A stingray is no longer just a flat-bodied fish feared for the
poisonous barb in its tail; it is also the name of a technology used by the
FBI and other law enforcement agencies to track the location of cell phone
users. A cousin to the Triggerfish tracking technology seen on the HBO
television program “The Wire,” the Stingray puts out mobile phone signals to
nearby cell phones and tricks those phones into thinking it is a cell tower. Based
on a summary
of the technology from the Wall Street Journal, this technology is useful
to law enforcement in two separate ways: a user could have a specific location
in mind and use the Stingray to capture data on all the devices being used in
that setting, or have a specific device in mind and use the system’s antenna
power readings to triangulate that device’s location. According
to private vendors of these products, they are also able to obtain not only
limited “metadata,” but also content sent to and from the phones, like text
messages and call audio.
The Fourth Amendment constitutionality of the Stingray has
come into focus in US v. Rigmaiden, a case in Arizona federal District Court
featuring a defendant accused of being the ringleader of a $4 million tax fraud
operation who was caught,
in part, due to law enforcement use of a Stingray. The government had
Verizon modify the defendant’s phone (by changing the settings on his “air
card”), and then used the Stingray, acting as a fake cell tower, to track the
location of the phone. The government has relied on a court order directed to
Verizon as fulfilling the requirements of the Fourth Amendment and ECPA in this
case. Because the government has conceded that this was an intrusion requiring
a warrant, the case now revolves around whether this court order was sufficient
to enable use of the Stingray.
The Stingray technology raises some interesting Fourth
Amendment questions. If the “content-catching” capability of the device is
disabled, is it like a “trap and trace” device used only to capture pen
register-type non-content information?
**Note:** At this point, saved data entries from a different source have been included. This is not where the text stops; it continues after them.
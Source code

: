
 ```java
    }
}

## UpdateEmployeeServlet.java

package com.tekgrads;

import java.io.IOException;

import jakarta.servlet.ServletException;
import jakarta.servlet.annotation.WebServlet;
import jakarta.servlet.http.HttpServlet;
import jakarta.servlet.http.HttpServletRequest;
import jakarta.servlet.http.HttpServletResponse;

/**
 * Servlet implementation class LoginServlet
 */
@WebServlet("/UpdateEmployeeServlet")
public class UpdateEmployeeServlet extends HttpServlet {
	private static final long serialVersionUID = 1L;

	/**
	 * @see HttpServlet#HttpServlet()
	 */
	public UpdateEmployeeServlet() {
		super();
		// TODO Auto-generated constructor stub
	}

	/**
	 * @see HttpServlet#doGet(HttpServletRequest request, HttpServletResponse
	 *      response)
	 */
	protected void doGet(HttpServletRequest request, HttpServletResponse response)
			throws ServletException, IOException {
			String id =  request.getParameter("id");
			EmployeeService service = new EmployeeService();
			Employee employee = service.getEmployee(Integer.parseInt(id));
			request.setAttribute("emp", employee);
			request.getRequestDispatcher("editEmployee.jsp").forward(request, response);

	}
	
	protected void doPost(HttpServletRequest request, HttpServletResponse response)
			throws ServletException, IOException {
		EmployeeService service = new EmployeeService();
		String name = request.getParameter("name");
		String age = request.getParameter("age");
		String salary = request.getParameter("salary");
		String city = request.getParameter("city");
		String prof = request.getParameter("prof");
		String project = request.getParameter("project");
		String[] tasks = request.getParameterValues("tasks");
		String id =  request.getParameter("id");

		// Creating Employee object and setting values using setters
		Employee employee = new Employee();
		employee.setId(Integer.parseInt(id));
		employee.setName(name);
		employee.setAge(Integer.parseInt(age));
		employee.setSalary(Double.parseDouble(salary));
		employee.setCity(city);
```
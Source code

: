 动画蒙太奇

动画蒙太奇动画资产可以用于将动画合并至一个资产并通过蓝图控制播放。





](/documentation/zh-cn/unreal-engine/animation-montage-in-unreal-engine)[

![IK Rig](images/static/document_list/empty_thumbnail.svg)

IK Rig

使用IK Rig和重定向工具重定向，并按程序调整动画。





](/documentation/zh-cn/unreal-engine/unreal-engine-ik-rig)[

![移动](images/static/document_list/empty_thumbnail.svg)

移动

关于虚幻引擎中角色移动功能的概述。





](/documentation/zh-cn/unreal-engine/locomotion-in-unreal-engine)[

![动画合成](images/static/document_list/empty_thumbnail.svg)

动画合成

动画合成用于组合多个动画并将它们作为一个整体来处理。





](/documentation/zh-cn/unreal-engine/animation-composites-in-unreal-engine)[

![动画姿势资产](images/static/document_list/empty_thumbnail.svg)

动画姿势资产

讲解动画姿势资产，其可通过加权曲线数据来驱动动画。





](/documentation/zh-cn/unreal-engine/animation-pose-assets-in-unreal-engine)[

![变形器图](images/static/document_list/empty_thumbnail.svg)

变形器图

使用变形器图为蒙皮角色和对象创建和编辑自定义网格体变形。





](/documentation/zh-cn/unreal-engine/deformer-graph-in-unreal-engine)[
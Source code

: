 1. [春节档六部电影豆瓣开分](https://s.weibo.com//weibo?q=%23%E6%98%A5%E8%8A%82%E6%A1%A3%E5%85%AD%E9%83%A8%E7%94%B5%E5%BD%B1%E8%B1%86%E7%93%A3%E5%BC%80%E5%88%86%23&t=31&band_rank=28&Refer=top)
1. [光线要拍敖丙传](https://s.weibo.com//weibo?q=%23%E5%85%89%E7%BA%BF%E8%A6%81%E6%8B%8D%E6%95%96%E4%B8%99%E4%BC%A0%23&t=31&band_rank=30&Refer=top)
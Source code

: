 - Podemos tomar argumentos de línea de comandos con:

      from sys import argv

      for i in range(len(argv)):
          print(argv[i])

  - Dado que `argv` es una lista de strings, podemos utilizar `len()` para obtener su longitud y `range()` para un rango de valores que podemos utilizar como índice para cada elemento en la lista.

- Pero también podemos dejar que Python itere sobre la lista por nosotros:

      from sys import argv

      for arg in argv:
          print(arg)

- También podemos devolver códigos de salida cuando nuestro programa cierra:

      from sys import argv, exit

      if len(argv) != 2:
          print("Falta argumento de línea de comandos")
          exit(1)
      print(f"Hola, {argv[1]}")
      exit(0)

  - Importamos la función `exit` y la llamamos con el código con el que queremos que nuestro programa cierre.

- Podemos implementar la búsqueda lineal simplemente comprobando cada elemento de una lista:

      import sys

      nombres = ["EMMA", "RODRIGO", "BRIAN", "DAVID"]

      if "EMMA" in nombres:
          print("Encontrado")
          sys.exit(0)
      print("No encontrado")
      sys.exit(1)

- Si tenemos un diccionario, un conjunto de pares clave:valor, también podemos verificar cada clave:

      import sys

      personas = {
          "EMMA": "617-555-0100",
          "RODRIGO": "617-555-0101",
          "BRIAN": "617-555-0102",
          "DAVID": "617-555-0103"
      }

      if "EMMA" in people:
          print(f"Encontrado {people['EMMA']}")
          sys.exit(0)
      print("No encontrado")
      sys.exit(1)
While the government conceded the issue
in Rigmaiden, it may argue this point
in future uses of the Stingray. Based on Jones,
I think the government will be hard-pressed to claim that a device that can
track a suspect to within two meters and sends signals through protected areas
is not an intrusion for Fourth Amendment purposes.
Another issue with
the Stingray is that it captures data pertaining not just to the target, but
also to any mobile phone within range that connects to the fake cell tower. The
government claims that it deletes third party data not pertinent to the case,
but the fact of that data’s collection and possible interference with innocent
users’ cell phone service is problematic.